Principal-agent theory also explains the role of the Public Accounts Committee (PAC). The PAC is an agent of the legislature, responsible for reviewing the audit report and holding the executive accountable. The PAC has the power to summon accounting officers, demand explanations, and recommend sanctions. However, the PAC may itself be subject to agency problems: PAC members may be loyal to the executive (if they belong to the same political party), may be captured by the executive (through patronage), or may not have the capacity (expertise, staff, resources) to perform their oversight role effectively. The theory suggests that the effectiveness of the audit report depends not only on the Auditor-General’s independence and competence but also on the PAC’s independence and competence (Moe, 1984; Okike, 2007; Dye, 2007).

The application of principal-agent theory to the Nigerian context suggests that the low relevance and credibility of audit reports in Nigeria are due to agency problems at multiple levels. The Auditor-General is appointed by the President (executive) and depends on the executive for funding, creating a conflict of interest. The Auditor-General’s staff are civil servants (subject to executive control). The Public Accounts Committee members may lack financial expertise and may be subject to political pressures. The chain of agency relationships is thus broken, and the monitoring mechanism fails. The theory suggests that reforms should focus on strengthening the independence of the Auditor-General (appointment by legislature, budget by legislature) and strengthening the capacity and independence of the PAC (expert staff, resources, cross-party composition) (Moe, 1984; Okike, 2007; Dye, 2007).

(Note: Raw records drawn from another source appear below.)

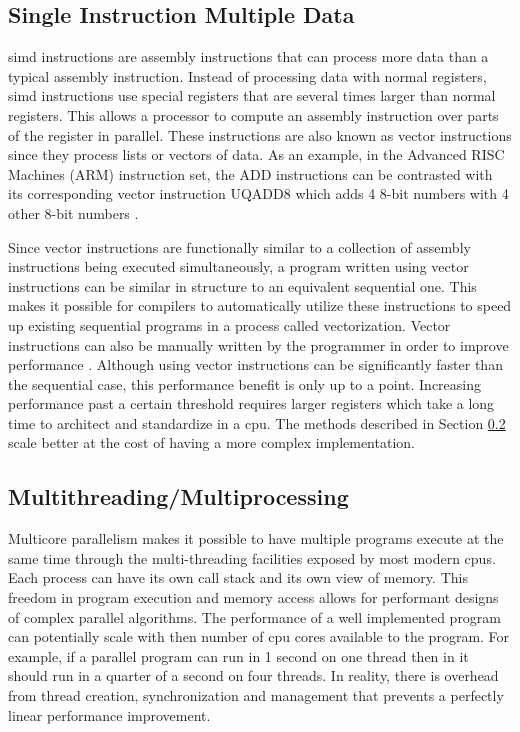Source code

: \subsection{Single Instruction Multiple Data} \label{simd}

\gls{simd} instructions are assembly instructions that can process more data
than a typical assembly instruction. Instead of processing data with normal
registers, \gls{simd} instructions use special registers that are several times
larger than normal registers. This allows a processor to compute an assembly
instruction over parts of the register in parallel. These instructions are
also known as vector instructions since they process lists or vectors of data.
As an example, in the Advanced RISC Machines (ARM) instruction set, the ADD
instructions can be contrasted with its corresponding vector instruction UQADD8
which adds 4 8-bit numbers with 4 other 8-bit numbers \citep{noauthor_arm_nodate}.

Since vector instructions are functionally similar to a collection of assembly
instructions being executed simultaneously, a program written using vector
instructions can be similar in structure to an equivalent sequential one. This
makes it possible for compilers to automatically utilize these instructions
to speed up existing sequential programs in a process called vectorization.
Vector instructions can also be manually written by the programmer in order to
improve performance \cite{langdale_parsing_2019, mytkowicz_data-parallel_2014}.
Although using vector instructions can be significantly faster than the
sequential case, this performance benefit is only up to a point. Increasing
performance past a certain threshold requires larger registers which take a
long time to architect and standardize in a \gls{cpu}. The methods described in
Section \ref{multithreading} scale better at the cost of having a more complex
implementation.

\subsection{Multithreading/Multiprocessing} \label{multithreading}

Multicore parallelism makes it possible to have multiple programs execute
at the same time through the multi-threading facilities exposed by most
modern \glspl{cpu}. Each process can have its own call stack and its own view
of memory. This freedom in program execution and memory access allows for
performant designs of complex parallel algorithms. The performance of a well
implemented program can potentially scale with then number of \gls{cpu} cores
available to the program. For example, if a parallel program can run in 1 second
on one thread then in it should run in a quarter of a second on four threads. In
reality, there is overhead from thread creation, synchronization and management
that prevents a perfectly linear performance improvement.

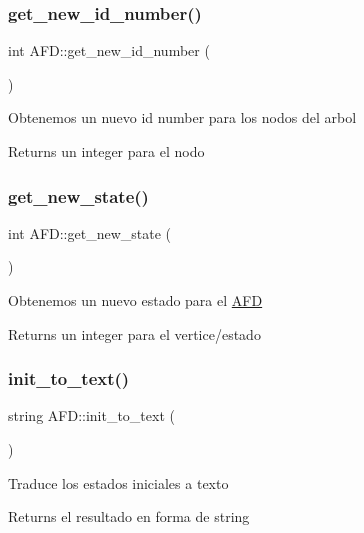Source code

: \subsubsection{\texorpdfstring{get\+\_\+new\+\_\+id\+\_\+number()}{get\_new\_id\_number()}}
{\footnotesize\ttfamily int A\+F\+D\+::get\+\_\+new\+\_\+id\+\_\+number (\begin{DoxyParamCaption}{ }\end{DoxyParamCaption})}

Obtenemos un nuevo id number para los nodos del arbol \begin{DoxyReturn}{Returns}
un integer para el nodo 
\end{DoxyReturn}
\hypertarget{class_a_f_d_adc0b42986b4299eaaeb0c4384e9c0a2d}{}\label{class_a_f_d_adc0b42986b4299eaaeb0c4384e9c0a2d} 
\subsubsection{\texorpdfstring{get\+\_\+new\+\_\+state()}{get\_new\_state()}}
{\footnotesize\ttfamily int A\+F\+D\+::get\+\_\+new\+\_\+state (\begin{DoxyParamCaption}{ }\end{DoxyParamCaption})}

Obtenemos un nuevo estado para el \hyperlink{class_a_f_d}{A\+FD} \begin{DoxyReturn}{Returns}
un integer para el vertice/estado 
\end{DoxyReturn}
\hypertarget{class_a_f_d_ae2bf9a8a6511e585c911ff1c2416bb3e}{}\label{class_a_f_d_ae2bf9a8a6511e585c911ff1c2416bb3e} 
\subsubsection{\texorpdfstring{init\+\_\+to\+\_\+text()}{init\_to\_text()}}
{\footnotesize\ttfamily string A\+F\+D\+::init\+\_\+to\+\_\+text (\begin{DoxyParamCaption}{ }\end{DoxyParamCaption})}

Traduce los estados iniciales a texto \begin{DoxyReturn}{Returns}
el resultado en forma de string 
\end{DoxyReturn}
\hypertarget{class_a_f_d_a1c7d05c678a6cc4e31c2b4cb93b6408e}{}\label{class_a_f_d_a1c7d05c678a6cc4e31c2b4cb93b6408e}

2.1.4 Democratic Control Theory

Democratic control theory, rooted in the work of Dahl (1956, 1989) and Schumpeter (1942), provides a framework for understanding the role of audit reports in democratic governance. Democratic control theory posits that in a democracy, citizens have the right to know how their tax money is spent (transparency) and to hold government officials accountable for their actions (accountability). The audit report is a tool for democratic control: it provides information that enables citizens and their representatives to assess government performance and to take corrective action if necessary. The audit report should be accessible to the public (published, written in plain language, disseminated through multiple channels) and should enable citizens to participate in the accountability process (through public hearings, through civil society monitoring) (Dahl, 1956; 1989; Schumpeter, 1942; Warren, 2004).

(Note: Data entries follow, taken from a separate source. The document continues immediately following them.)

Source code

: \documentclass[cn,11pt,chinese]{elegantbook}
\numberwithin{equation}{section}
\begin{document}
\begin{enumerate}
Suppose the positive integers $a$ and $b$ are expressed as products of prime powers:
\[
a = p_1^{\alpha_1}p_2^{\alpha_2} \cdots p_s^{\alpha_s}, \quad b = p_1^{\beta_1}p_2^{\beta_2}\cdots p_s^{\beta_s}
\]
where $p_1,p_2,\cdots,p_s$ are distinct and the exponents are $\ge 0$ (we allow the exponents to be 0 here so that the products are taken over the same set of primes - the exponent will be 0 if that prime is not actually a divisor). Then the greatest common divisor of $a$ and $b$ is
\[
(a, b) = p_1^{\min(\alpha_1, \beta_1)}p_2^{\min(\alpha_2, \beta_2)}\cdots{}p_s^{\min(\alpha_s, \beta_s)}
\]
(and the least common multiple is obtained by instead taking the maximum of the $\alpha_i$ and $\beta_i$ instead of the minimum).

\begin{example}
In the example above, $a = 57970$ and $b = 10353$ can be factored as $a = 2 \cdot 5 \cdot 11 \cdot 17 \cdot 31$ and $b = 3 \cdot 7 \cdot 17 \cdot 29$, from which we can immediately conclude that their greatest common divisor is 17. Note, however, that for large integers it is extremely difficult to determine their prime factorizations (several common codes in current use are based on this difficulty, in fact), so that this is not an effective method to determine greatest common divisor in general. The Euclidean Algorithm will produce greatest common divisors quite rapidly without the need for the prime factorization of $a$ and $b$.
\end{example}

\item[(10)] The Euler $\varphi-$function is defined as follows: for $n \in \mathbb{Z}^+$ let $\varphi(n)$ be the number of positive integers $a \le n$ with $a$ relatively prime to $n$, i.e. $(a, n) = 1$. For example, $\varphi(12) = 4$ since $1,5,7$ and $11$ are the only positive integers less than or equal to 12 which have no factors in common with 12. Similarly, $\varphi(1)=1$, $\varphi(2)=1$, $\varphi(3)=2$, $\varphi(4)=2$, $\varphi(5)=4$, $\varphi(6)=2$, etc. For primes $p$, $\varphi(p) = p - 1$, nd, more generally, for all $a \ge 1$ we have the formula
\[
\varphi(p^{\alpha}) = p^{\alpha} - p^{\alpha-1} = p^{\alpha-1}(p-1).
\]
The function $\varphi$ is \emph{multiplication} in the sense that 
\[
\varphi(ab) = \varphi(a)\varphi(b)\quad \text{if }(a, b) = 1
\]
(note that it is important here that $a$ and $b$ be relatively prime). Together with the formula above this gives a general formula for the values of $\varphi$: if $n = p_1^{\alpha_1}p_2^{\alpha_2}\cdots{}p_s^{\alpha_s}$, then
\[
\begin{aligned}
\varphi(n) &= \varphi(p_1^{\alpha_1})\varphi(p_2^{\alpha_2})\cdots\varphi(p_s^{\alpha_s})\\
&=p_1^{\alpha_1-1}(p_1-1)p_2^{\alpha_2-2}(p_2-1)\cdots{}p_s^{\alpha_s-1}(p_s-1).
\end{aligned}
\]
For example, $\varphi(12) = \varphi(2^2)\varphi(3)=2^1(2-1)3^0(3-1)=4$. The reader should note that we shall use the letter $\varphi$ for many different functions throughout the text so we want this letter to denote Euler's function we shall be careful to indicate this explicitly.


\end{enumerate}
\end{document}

Democratic control theory has important implications for the relevance and credibility of audit reports. For an audit report to be relevant to democratic control, it must provide information that is useful to citizens, not just to experts. This means that the report should be written in plain language (avoiding technical jargon), should summarise key findings (executive summary), should highlight material issues (prioritisation), and should recommend specific actions for elected officials and for administrators. The report should be published in a timely manner (so that citizens can use it in elections, budget hearings, and policy debates). The report should be disseminated through multiple channels (newspapers, radio, television, social media) to reach a wide audience. For an audit report to be credible for democratic control, citizens must trust the Auditor-General. This requires that the Auditor-General be independent (not controlled by the executive), competent (able to detect problems), and transparent (methodology, evidence, and assumptions disclosed) (Dahl, 1989; Warren, 2004; Dye, 2007).

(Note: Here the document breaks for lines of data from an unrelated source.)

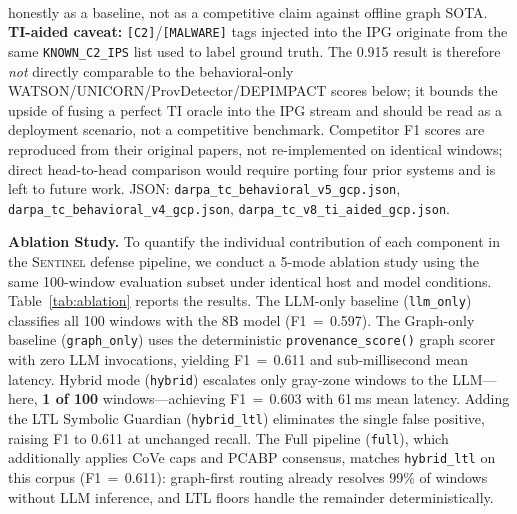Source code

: \documentclass[journal]{IEEEtran}
\newcommand{\sentinel}{\textsc{Sentinel}}
\begin{document}
\begin{table}[!t]
{honestly as a baseline, not as a competitive claim against offline graph SOTA.
\textsuperscript{\textdagger}\textbf{TI-aided caveat:}
\texttt{[C2]}/\texttt{[MALWARE]} tags injected into the IPG originate from the
same \texttt{KNOWN\_C2\_IPS} list used to label ground truth. The 0.915 result
is therefore \emph{not} directly comparable to the behavioral-only
WATSON/UNICORN/ProvDetector/DEPIMPACT scores below; it bounds the upside of
fusing a perfect TI oracle into the IPG stream and should be read as a
deployment scenario, not a competitive benchmark. Competitor F1 scores are
reproduced from their original papers, not re-implemented on identical
windows; direct head-to-head comparison would require porting four prior
systems and is left to future work. JSON:
\texttt{darpa\_tc\_behavioral\_v5\_gcp.json},
\texttt{darpa\_tc\_behavioral\_v4\_gcp.json},
\texttt{darpa\_tc\_v8\_ti\_aided\_gcp.json}.}
\end{table}

\noindent\textbf{Ablation Study.}
To quantify the individual contribution of each component in the \sentinel{} defense pipeline, we conduct a 5-mode ablation study using the same 100-window evaluation subset under identical host and model conditions. Table~\ref{tab:ablation} reports the results.
The LLM-only baseline (\texttt{llm\_only}) classifies all 100 windows with the
8B model (F1\,$=$\,0.597). The Graph-only baseline (\texttt{graph\_only}) uses
the deterministic \texttt{provenance\_score()} graph scorer with zero LLM
invocations, yielding F1\,$=$\,0.611 and sub-millisecond mean latency. Hybrid
mode (\texttt{hybrid}) escalates only gray-zone windows to the LLM---here,
\textbf{1 of 100} windows---achieving F1\,$=$\,0.603 with 61\,ms mean latency.
Adding the LTL Symbolic Guardian (\texttt{hybrid\_ltl}) eliminates the single
false positive, raising F1 to 0.611 at unchanged recall. The Full pipeline
(\texttt{full}), which additionally applies CoVe caps and PCABP consensus,
matches \texttt{hybrid\_ltl} on this corpus (F1\,$=$\,0.611): graph-first
routing already resolves 99\% of windows without LLM inference, and LTL floors
handle the remainder deterministically.
\end{document}
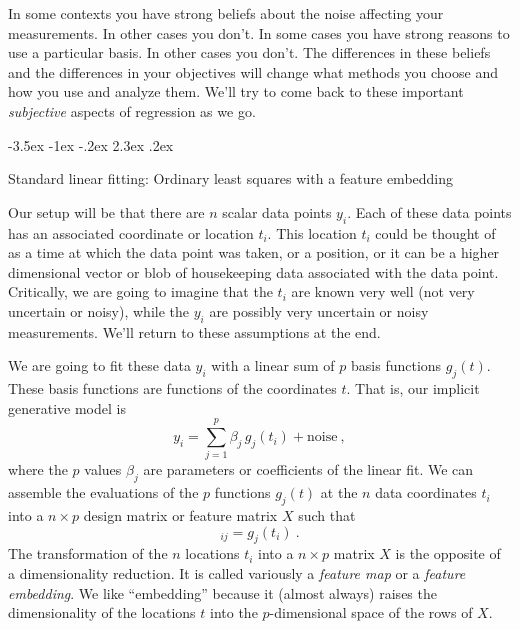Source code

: \documentclass[12pt,letterpaper]{article}
\makeatletter
\renewcommand\section{\@startsection {section}{1}{\z@}%
  {-3.5ex \@plus -1ex \@minus -.2ex}%
  {2.3ex \@plus.2ex}%
  {\raggedright\normalfont\Large\bfseries}}
\makeatother
\begin{document}
In some contexts you have strong beliefs about the noise affecting your measurements. In other cases you don't.
In some cases you have strong reasons to use a particular basis.
In other cases you don't.
The differences in these beliefs and the differences in your objectives will change what methods you choose and how you use and analyze them.
We'll try to come back to these important \emph{subjective} aspects of regression as we go.

\section{Standard linear fitting: Ordinary least squares with a feature embedding}

Our setup will be that there are $n$ scalar data points $y_i$.
Each of these data points has an associated coordinate or location $t_i$.
This location $t_i$ could be thought of as a time at which the data point was taken, or a position, or it can be a higher dimensional vector or blob of housekeeping data associated with the data point.
Critically, we are going to imagine that the $t_i$ are known very well (not very uncertain or noisy), while the $y_i$ are possibly very uncertain or noisy measurements.
We'll return to these assumptions at the end.

We are going to fit these data $y_i$ with a linear sum of $p$ basis functions $g_j(t)$. These basis functions are functions of the coordinates $t$. That is, our implicit generative model is
\begin{equation}
    y_i = \sum_{j=1}^p \beta_j\,g_j(t_i) + \mathrm{noise}
    ~,
\label{eq.model}
\end{equation}
where the $p$ values $\beta_j$ are parameters or coefficients of the linear fit. We can assemble the evaluations of the $p$ functions $g_j(t)$ at the $n$ data coordinates $t_i$ into a $n\times p$ design matrix or feature matrix $X$ such that
\begin{equation}
    [X]_{ij} = g_j(t_i)
    ~.
\end{equation}
The transformation of the $n$ locations $t_i$ into a $n\times p$ matrix $X$ is the opposite of a dimensionality reduction.
It is called variously a \emph{feature map} or a \emph{feature embedding}.
We like ``embedding'' because it (almost always) raises the dimensionality of the locations $t$ into the $p$-dimensional space of the rows of $X$.
\end{document}

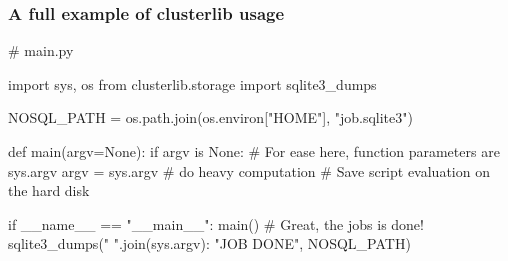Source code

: \documentclass[11pt,compress,serif]{beamer}
\begin{document}
\frame[plain]
{
    \titlepage
}

%    
%    
%    

\begin{frame}[fragile=singleslide]
    \frametitle{A full example of clusterlib usage}
    

    \begin{pythoncode}
        # main.py
        
        import sys, os
        from clusterlib.storage import sqlite3_dumps
        
        NOSQL_PATH = os.path.join(os.environ["HOME"], "job.sqlite3")
        
        def main(argv=None):
        if argv is None: # For ease here, function parameters are sys.argv
        argv = sys.argv  
        # do heavy computation
        # Save script evaluation on the hard disk
        
        if __name__ == "__main__":
        main()
        # Great, the jobs is done!
        sqlite3_dumps({" ".join(sys.argv): "JOB DONE"}, NOSQL_PATH)
    \end{pythoncode}

\end{frame}
\end{document}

Democratic control theory also emphasises the role of civil society in the accountability process. Civil society organisations (CSOs) can translate audit reports into accessible formats (e.g., infographics, summaries in local languages), can advocate for the implementation of recommendations, and can monitor government responses. In Nigeria, organisations such as BudgIT have played this role, simplifying audit reports and disseminating them to the public. The theory suggests that the relevance and credibility of audit reports are enhanced when they are accessible to civil society and when civil society is engaged in the accountability process (Warren, 2004; Dye, 2007).

The application of democratic control theory to the Nigerian context suggests that the low relevance of audit reports is due to their inaccessibility to the public. The reports are voluminous, technical, and delayed. They are not widely disseminated. The public does not know about audit findings and cannot hold officials accountable. The theory suggests that the Office of the Auditor-General should invest in public communication: producing simplified summaries, holding press conferences, and using social media. The legislature should hold public hearings (open to the public and media) on audit reports. Civil society should be supported to play a watchdog role (Dahl, 1989; Dye, 2007; Okike, 2007).

2.1.5 Institutional Theory of Audit Quality

The institutional theory of audit quality, developed by Power (1997), Humphrey (1991), and others, provides a framework for understanding how the institutional environment (laws, regulations, norms, culture) affects audit quality. The theory posits that audit quality is not determined solely by the technical competence of auditors or the rigour of audit procedures; it is also influenced by the institutional context: the legal framework (independence requirements, liability), the regulatory framework (quality reviews, enforcement), the professional environment (ethical standards, continuing education), and the political environment (pressure from the executive, legislative support). In the public sector, the institutional environment of the Supreme Audit Institution (SAI) is critical for audit quality (Power, 1997; Humphrey, 1991; Sikka, 2009).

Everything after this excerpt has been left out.